__Problem requirements__
Restate word for word the lines of the entries below, starting with the line that holds "performance." and ending with the line that holds "high energy physics", and no others.

__Material to process__
□ □ □ □

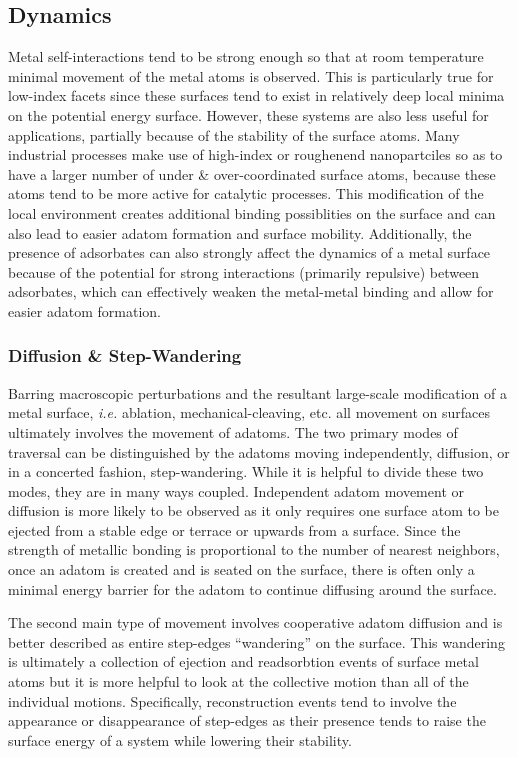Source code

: \subsection{Dynamics}
Metal self-interactions tend to be strong enough so that at room temperature
minimal movement of the metal atoms is observed. This is particularly true for
low-index facets since these surfaces tend to exist in relatively deep local
minima on the potential energy surface. However, these systems are also less
useful for applications, partially because of the stability of the surface
atoms. Many industrial processes make use of high-index or roughenend
nanopartciles so as to have a larger number of under \& over-coordinated
surface atoms, because these atoms tend to be more active for catalytic
processes.\citep{Calle-Vallejo:2015qq, Stephens:2011bv} This modification of
the local environment creates additional binding possiblities on the surface
and can also lead to easier adatom formation and surface mobility.
Additionally, the presence of adsorbates can also strongly affect the dynamics
of a metal surface because of the potential for strong interactions (primarily
repulsive) between adsorbates, which can effectively weaken the metal-metal
binding and allow for easier adatom formation.


\subsubsection{Diffusion \& Step-Wandering}
Barring macroscopic perturbations and the resultant large-scale modification of
a metal surface, {\em i.e.} ablation, mechanical-cleaving, etc. all movement on
surfaces ultimately involves the movement of adatoms. The two primary modes of
traversal can be distinguished by the adatoms moving independently, diffusion,
or in a concerted fashion, step-wandering. While it is helpful to divide these
two modes, they are in many ways coupled.  Independent adatom movement or
diffusion is more likely to be observed as it only requires one surface atom to
be ejected from a stable edge or terrace or upwards from a surface.  Since the
strength of metallic bonding is proportional to the number of nearest
neighbors, once an adatom is created and is seated on the surface, there is
often only a minimal energy barrier for the adatom to continue diffusing around
the surface.

The second main type of movement involves cooperative adatom diffusion and is
better described as entire step-edges ``wandering'' on the surface. This
wandering is ultimately a collection of ejection and readsorbtion events of
surface metal atoms but it is more helpful to look at the collective motion
than all of the individual motions. Specifically, reconstruction events tend to
involve the appearance or disappearance of step-edges as their presence tends
to raise the surface energy of a system while lowering their stability.

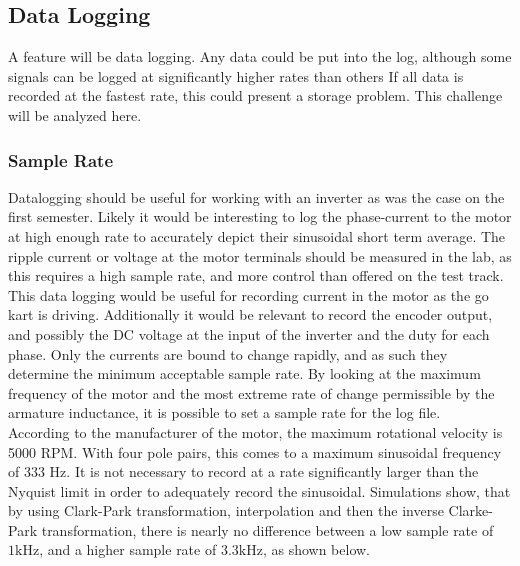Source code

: \subsection{Data Logging}
A feature will be data logging. 
Any data could be put into the log, although some signals can be logged at significantly higher rates than others
If all data is recorded at the fastest rate, this could present a storage problem.
This challenge will be analyzed here.
\subsubsection{Sample Rate}

Datalogging should be useful for working with an inverter as was the case on the first semester.
Likely it would be interesting to log the phase-current to the motor at high enough rate to accurately depict their sinusoidal short term average.
The ripple current or voltage at the motor terminals should be measured in the lab, as this requires a high sample rate, and more control than offered on the test track.
This data logging would be useful for recording current in the motor as the go kart is driving.
Additionally it would be relevant to record the encoder output, and possibly the DC voltage at the input of the inverter and the duty for each phase.
Only the currents are bound to change rapidly, and as such they determine the minimum acceptable sample rate.
By looking at the maximum frequency of the motor and the most extreme rate of change permissible by the armature inductance, it is possible to set a sample rate for the log file.\\

According to the manufacturer of the motor, the maximum rotational velocity is 5000 RPM.
With four pole pairs, this comes to a maximum sinusoidal frequency of 333 Hz. 
It is not necessary to record at a rate significantly larger than the Nyquist limit in order to adequately record the sinusoidal.
Simulations show, that by using Clark-Park transformation, interpolation and then the inverse Clarke-Park transformation, there is nearly no difference between a low sample rate of $1\si{\kilo\hertz}$, and a higher sample rate of $3.3\si{\kilo\hertz}$, as shown below.

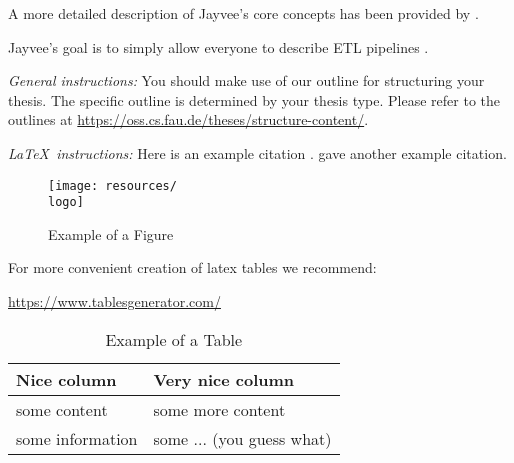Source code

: A more detailed description of Jayvee's core concepts has been provided by \textcite{jvalue:jayvee:docs:core_concepts}.

Jayvee's goal is to simply allow everyone to describe ETL pipelines \autocite{jvalue:jayvee}.

\newpage

{\textsl{General instructions:}}
You should make use of our outline for structuring your
thesis. The specific outline is determined by your thesis type.
Please refer to the outlines at
\url{https://oss.cs.fau.de/theses/structure-content/}.

{\textsl{\LaTeX\ instructions:}} Here is an example citation
\autocite{riehle:2011:controlling}.
\textcite{riehle:2007:economic} gave another example citation.

\begin{figure}[ht]
	\texttt{[image: resources/\\logo]}
	\caption{Example of a Figure}
	\label{fig:example}
\end{figure}

For more convenient creation of latex tables we recommend:

\url{https://www.tablesgenerator.com/}

\begin{table}[ht]
	\caption{Example of a Table}
	\label{tab:example}
	\begin{tabular}{|l|l|}
		\hline
		Nice column      & Very nice column          \\
		\hline
		some content     & some more content         \\
		some information & some ... (you guess what) \\
		\hline
	\end{tabular}
\end{table}
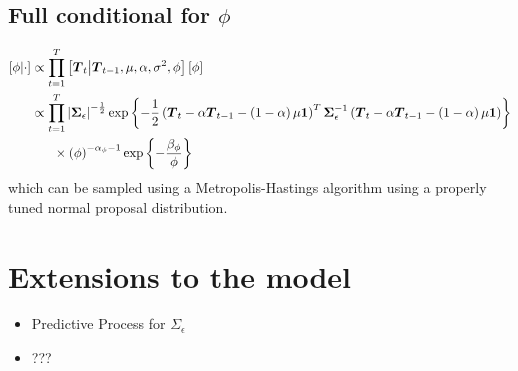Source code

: \documentclass{article}\usepackage[]{graphicx}\usepackage[]{color}
\def\bm#1{\mbox{\boldmath $#1$}}
\begin{document}
\subsection{Full conditional for $\phi$}
%
\begin{align*}
%
\left[ \phi \middle| \cdot \right] & \propto \prod_{t = 1}^T \left[ \bm{T}_t \middle| \bm{T}_{t - 1}, \mu, \alpha, \sigma^2, \phi \right] \left[ \phi \right]\\
%
& \propto \prod_{t = 1}^T \left| \bm{\Sigma}_\epsilon \right|^{ - \frac{1} {2} } \exp{ \left\{ - \frac{1} {2} \left( \bm{T}_t  - \alpha \bm{T}_{t - 1} - \left( 1 - \alpha \right) \mu \bm{1} \right)^T \bm{\Sigma}_\epsilon^{ - 1} \left( \bm{T}_t  - \alpha \bm{T}_{t - 1} - \left( 1 - \alpha \right) \mu \bm{1} \right) \right\} }\\
& \hspace{6mm} \times \left( \phi \right)^{ - \alpha_\phi - 1} \exp{ \left\{ - \frac{\beta_\phi} {\phi} \right\} } \\
%
\end{align*}
%
which can be sampled using a Metropolis-Hastings algorithm using a properly tuned normal proposal distribution.\\
%
%
\section{Extensions to the model}
%
\begin{itemize}
%
\item Predictive Process for $\Sigma_\epsilon$
\item ???
%
\end{itemize}
% 
\end{document}

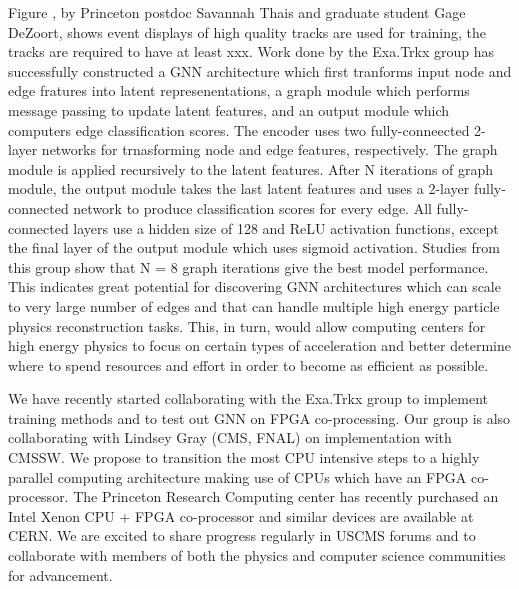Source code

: \documentclass[preprint,12pt]{elsarticle}
\begin{document}
Figure %
, by Princeton postdoc Savannah Thais and graduate student Gage DeZoort, shows event displays of high quality
tracks are used for training, the tracks are required to have at least xxx.
Work done by the Exa.Trkx group %
has successfully constructed a GNN architecture which first tranforms input node and edge
fratures into latent represenentations, a graph module which performs message passing to
update latent features, and an output module which computers edge classification scores.
The encoder uses two fully-conneected 2-layer networks for trnasforming node and edge
features, respectively. The graph module is applied recursively to the latent features.
After N iterations of graph module, the output module takes the last latent features
and uses a 2-layer fully-connected network to produce classification scores for every
edge. All fully-connected layers use a hidden size of 128 and ReLU activation functions,
except the final layer of the output module which uses sigmoid activation.
Studies from this group show that N = 8 graph iterations give the best model
performance.
This indicates great potential for discovering GNN architectures which can scale 
to very large number of edges and that can handle multiple high energy particle 
physics reconstruction tasks. This, in turn, would allow computing centers for 
high energy physics to focus on certain types of acceleration and better determine 
where to spend resources and effort in order to become as efficient as possible.

We have recently started collaborating with the Exa.Trkx group to implement training methods
and to test out GNN on FPGA co-processing.
Our group is also collaborating with Lindsey Gray (CMS, FNAL) on implementation with CMSSW.
We propose to transition the most CPU intensive steps %
to a highly parallel computing architecture making use of CPUs which have an FPGA co-processor.
The Princeton Research Computing center has recently purchased an Intel Xenon CPU + FPGA co-processor
and similar devices are available at CERN. We are excited to share progress regularly 
in USCMS forums and to collaborate with members of both the physics and computer science communities
for advancement. 


\end{document}
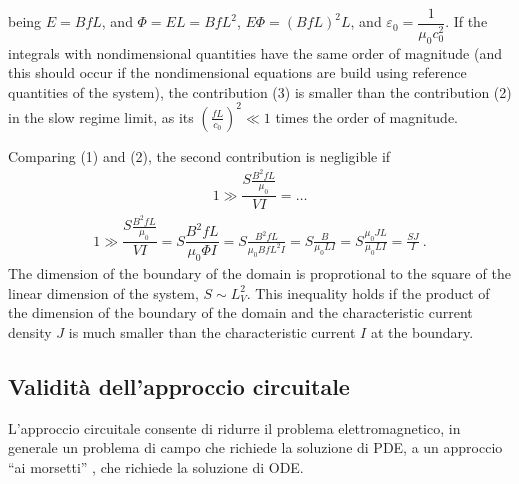 \documentclass[letterpaper,10pt,english]{jupyterBook}
\begin{document}
\sphinxAtStartPar
being \(E = B f L\), and \(\Phi = E L = B f L^2\), \(E \Phi = (B f L)^2 L\), and \(\varepsilon_0 = \dfrac{1}{\mu_0 c_0^2}\). If the integrals with non\sphinxhyphen{}dimensional quantities have the same order of magnitude (and this should occur if the non\sphinxhyphen{}dimensional equations are build using reference quantities of the system), the contribution (3) is smaller than the contribution (2) in the slow regime limit, as its \(\left( \frac{f L}{c_0} \right)^2 \ll 1\) times the order of magnitude.

\sphinxAtStartPar
Comparing (1) and (2), the second contribution is negligible if
\begin{equation*}
\begin{split}1 \gg \dfrac{S \frac{B^2 f L}{\mu_0}}{VI} = \dots\end{split}
\end{equation*}
\sphinxAtStartPar
{} 
\begin{equation*}
\begin{split}1 \gg \dfrac{S \frac{B^2 f L}{\mu_0}}{VI} = S \dfrac{B^2 f L}{\mu_0 \Phi I} = S \frac{B^2 f L}{\mu_0 B f L^2 I} = S \frac{B}{\mu_0 L I} = S \frac{\mu_0 J L}{\mu_0 L I} = \frac{S J}{I} \ .\end{split}
\end{equation*}
\sphinxAtStartPar
The dimension of the boundary of the domain is proprotional to the square of the linear dimension of the system, \(S \sim L_{V}^2\). This inequality holds if the product of the dimension of the boundary of the domain and the characteristic current density \(J\) is much smaller than the characteristic current \(I\) at the boundary.



\sphinxstepscope




\subsection{Validità dell’approccio circuitale}
\label{\detokenize{ch/circuits-electric-approximation:validita-dell-approccio-circuitale}}\label{\detokenize{ch/circuits-electric-approximation:classical-electromagnetism-circuits-electric-approximation}}\label{\detokenize{ch/circuits-electric-approximation::doc}}
\sphinxAtStartPar
L’approccio circuitale consente di ridurre il problema elettromagnetico, in generale un problema di campo che richiede la soluzione di PDE, a un approccio “ai morsetti” , che richiede la soluzione di ODE.
\end{document}
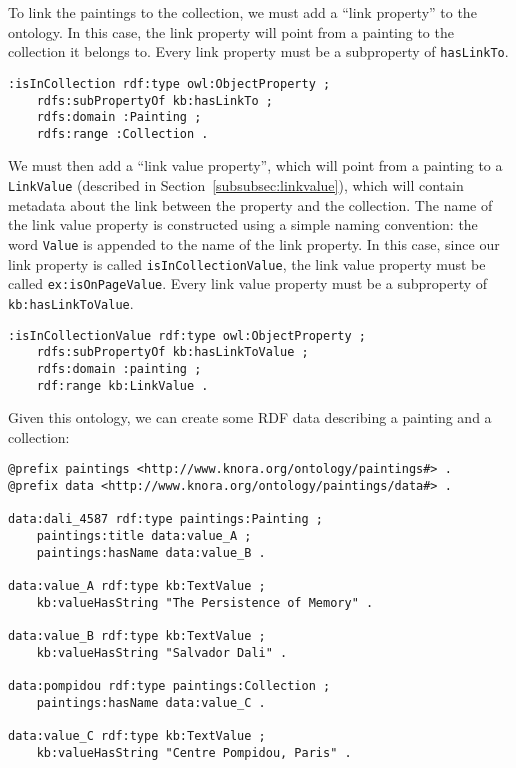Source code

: \documentclass[12pt, a4paper]{article}
\begin{document}
To link the paintings to the collection, we must add a \enquote{link property} to the ontology. In this case, the link property will point from a painting to the collection it belongs to. Every link property must be a subproperty of \texttt{hasLinkTo}.

\begin{verbatim}
:isInCollection rdf:type owl:ObjectProperty ;
    rdfs:subPropertyOf kb:hasLinkTo ;
    rdfs:domain :Painting ;
    rdfs:range :Collection .
\end{verbatim}

We must then add a \enquote{link value property}, which will point from a painting to a \texttt{LinkValue} (described in Section~\ref{subsubsec:linkvalue}), which will contain metadata about the link between the property and the collection. The name of the link value property is constructed using a simple naming convention: the word \texttt{Value} is appended to the name of the link property. In this case, since our link property is called \texttt{isInCollectionValue}, the link value property must be called \texttt{ex:isOnPageValue}. Every link value property must be a subproperty of \texttt{kb:hasLinkToValue}.

\begin{verbatim}
:isInCollectionValue rdf:type owl:ObjectProperty ;
    rdfs:subPropertyOf kb:hasLinkToValue ;
    rdfs:domain :painting ;
    rdf:range kb:LinkValue .                     
\end{verbatim}

Given this ontology, we can create some RDF data describing a painting and a collection:

\begin{verbatim}
@prefix paintings <http://www.knora.org/ontology/paintings#> .
@prefix data <http://www.knora.org/ontology/paintings/data#> .

data:dali_4587 rdf:type paintings:Painting ;
    paintings:title data:value_A ;
    paintings:hasName data:value_B .

data:value_A rdf:type kb:TextValue ;
    kb:valueHasString "The Persistence of Memory" .
                
data:value_B rdf:type kb:TextValue ;
    kb:valueHasString "Salvador Dali" .
                
data:pompidou rdf:type paintings:Collection ;
    paintings:hasName data:value_C .
                
data:value_C rdf:type kb:TextValue ;
    kb:valueHasString "Centre Pompidou, Paris" .
\end{verbatim}
\end{document}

□ □ □ □

__Answer to this exercise__
performance.
This indicates great potential for discovering GNN architectures which can scale 
to very large number of edges and that can handle multiple high energy particle 
physics reconstruction tasks. This, in turn, would allow computing centers for 
high energy physics to focus on certain types of acceleration and better determine 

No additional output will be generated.